As more grant types -- or "mechanisms" -- switch to electronic submission, NIH is replacing more old funding opportunity announcements (FOAs) with new ones to reflect that change:

For the June 1 due date, you will apply electronically for a R03 or R21 whether you are sending in an application on your own (investigator-initiated) or are responding to a program announcement (PA) or request for applications (RFA).

Use the "parent" R03 and R21 FOAs to submit an electronic investigator-initiated application in any scientific topic. Even though NIH has a broad announcement, institutes may also issue their own FOAs to solicit applications in a defined scientific area.

The easiest way to find out which FOA to use is to go to our NIH Funding Opportunities Relevant to NIAID.
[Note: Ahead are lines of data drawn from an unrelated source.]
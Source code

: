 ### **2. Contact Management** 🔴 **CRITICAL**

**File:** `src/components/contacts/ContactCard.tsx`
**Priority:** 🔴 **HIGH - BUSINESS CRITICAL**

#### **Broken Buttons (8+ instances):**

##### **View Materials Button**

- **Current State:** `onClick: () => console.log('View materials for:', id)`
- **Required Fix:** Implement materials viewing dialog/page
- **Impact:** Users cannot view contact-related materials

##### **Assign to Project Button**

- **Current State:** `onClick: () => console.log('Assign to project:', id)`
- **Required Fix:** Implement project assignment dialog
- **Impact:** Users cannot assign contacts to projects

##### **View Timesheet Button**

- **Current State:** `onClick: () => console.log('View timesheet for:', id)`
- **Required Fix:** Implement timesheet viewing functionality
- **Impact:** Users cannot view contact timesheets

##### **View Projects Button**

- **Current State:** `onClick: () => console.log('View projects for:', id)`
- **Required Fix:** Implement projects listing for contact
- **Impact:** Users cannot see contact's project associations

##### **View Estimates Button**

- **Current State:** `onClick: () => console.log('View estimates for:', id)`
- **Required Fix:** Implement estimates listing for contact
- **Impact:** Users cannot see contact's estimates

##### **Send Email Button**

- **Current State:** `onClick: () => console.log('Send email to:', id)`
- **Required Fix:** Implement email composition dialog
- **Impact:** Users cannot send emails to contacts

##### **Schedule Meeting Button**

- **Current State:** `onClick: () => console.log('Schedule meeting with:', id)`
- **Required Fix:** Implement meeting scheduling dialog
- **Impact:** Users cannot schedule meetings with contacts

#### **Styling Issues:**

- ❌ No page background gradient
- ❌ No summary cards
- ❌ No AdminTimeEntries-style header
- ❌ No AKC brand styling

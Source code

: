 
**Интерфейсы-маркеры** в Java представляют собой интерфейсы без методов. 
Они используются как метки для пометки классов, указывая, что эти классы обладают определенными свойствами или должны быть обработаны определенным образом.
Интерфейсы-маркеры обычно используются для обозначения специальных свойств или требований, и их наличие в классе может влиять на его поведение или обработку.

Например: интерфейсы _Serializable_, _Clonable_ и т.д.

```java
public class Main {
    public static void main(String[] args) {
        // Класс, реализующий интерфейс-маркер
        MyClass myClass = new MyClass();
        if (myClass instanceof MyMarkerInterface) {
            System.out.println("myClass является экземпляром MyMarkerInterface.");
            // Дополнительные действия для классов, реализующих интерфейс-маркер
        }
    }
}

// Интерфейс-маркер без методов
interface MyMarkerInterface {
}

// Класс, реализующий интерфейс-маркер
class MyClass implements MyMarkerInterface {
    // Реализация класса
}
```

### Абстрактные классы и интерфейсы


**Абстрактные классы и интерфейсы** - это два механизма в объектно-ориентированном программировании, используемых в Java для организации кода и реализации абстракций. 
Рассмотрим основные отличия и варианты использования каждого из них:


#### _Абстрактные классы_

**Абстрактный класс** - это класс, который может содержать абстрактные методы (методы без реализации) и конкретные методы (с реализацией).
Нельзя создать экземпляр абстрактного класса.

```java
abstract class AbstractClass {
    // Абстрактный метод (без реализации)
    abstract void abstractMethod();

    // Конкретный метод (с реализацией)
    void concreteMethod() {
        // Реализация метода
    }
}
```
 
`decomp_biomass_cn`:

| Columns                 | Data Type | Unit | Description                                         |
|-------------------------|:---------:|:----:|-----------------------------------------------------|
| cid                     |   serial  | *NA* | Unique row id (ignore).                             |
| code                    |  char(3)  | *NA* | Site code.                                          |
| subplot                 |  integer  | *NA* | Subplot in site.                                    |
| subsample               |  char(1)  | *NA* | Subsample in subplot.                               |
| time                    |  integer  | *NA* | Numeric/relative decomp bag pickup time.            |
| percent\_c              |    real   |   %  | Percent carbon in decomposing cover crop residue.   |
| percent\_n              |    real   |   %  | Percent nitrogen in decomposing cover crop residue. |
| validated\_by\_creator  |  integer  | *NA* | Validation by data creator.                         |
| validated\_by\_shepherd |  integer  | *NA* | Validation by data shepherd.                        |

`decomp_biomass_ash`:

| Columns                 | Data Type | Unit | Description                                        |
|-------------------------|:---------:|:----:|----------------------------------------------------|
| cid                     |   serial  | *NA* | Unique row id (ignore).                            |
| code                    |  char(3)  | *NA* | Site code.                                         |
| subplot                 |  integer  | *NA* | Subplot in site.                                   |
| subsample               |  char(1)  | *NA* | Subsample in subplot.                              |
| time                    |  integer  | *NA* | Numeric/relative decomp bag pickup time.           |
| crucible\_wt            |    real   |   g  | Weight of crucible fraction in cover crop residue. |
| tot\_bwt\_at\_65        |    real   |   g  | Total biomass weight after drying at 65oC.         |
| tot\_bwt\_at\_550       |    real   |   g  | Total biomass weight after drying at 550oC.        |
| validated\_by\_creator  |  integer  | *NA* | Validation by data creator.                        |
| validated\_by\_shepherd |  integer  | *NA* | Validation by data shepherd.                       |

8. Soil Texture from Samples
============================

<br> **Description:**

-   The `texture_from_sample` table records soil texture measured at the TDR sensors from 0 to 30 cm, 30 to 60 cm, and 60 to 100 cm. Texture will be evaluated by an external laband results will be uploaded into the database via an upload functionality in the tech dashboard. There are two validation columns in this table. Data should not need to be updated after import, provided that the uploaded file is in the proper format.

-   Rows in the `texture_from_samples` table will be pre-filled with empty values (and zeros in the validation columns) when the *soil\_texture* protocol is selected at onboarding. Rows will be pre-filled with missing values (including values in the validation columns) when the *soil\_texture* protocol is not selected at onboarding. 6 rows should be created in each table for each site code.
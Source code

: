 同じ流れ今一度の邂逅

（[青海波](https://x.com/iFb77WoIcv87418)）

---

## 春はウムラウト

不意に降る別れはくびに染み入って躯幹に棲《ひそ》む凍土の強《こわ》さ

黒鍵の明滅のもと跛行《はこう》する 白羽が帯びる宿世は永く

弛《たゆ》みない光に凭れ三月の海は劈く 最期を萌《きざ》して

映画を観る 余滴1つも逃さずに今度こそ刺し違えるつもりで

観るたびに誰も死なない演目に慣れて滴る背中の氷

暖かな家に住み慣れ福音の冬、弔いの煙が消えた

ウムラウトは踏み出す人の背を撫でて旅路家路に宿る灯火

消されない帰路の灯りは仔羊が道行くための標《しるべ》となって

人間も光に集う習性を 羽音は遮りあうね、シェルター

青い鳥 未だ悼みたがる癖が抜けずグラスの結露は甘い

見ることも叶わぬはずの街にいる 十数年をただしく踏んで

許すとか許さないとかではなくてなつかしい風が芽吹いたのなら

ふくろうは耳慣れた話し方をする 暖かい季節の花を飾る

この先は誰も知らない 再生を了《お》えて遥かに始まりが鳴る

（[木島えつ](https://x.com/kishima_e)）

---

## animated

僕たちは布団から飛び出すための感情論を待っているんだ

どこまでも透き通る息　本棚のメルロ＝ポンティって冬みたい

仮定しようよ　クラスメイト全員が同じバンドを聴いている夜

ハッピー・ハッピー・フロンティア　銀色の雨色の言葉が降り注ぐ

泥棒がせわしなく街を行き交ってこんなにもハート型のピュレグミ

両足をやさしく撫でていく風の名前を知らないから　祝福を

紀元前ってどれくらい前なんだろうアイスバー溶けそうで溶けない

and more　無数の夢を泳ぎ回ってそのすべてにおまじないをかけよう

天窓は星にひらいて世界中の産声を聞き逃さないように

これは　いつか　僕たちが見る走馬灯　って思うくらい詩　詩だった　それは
You can read more about the switch to electronic for R03s, R21s, R33s, and R34s in the March 2, 2006, Guide notice. To review NIH's electronic transition timetable, go to Planned Transition Dates.

What about AIDS and AIDS-related applications?

For the May 1, 2006, AIDS submission date only, you will apply using a paper PHS 398 application for R03s and R21s. After that, you will use the parent FOAs to submit electronically.

NIH cancelled some AIDS-related FOAs prematurely on March 2 but restored them after recognizing the error. See the March 14, 2006, Guide notice for more information.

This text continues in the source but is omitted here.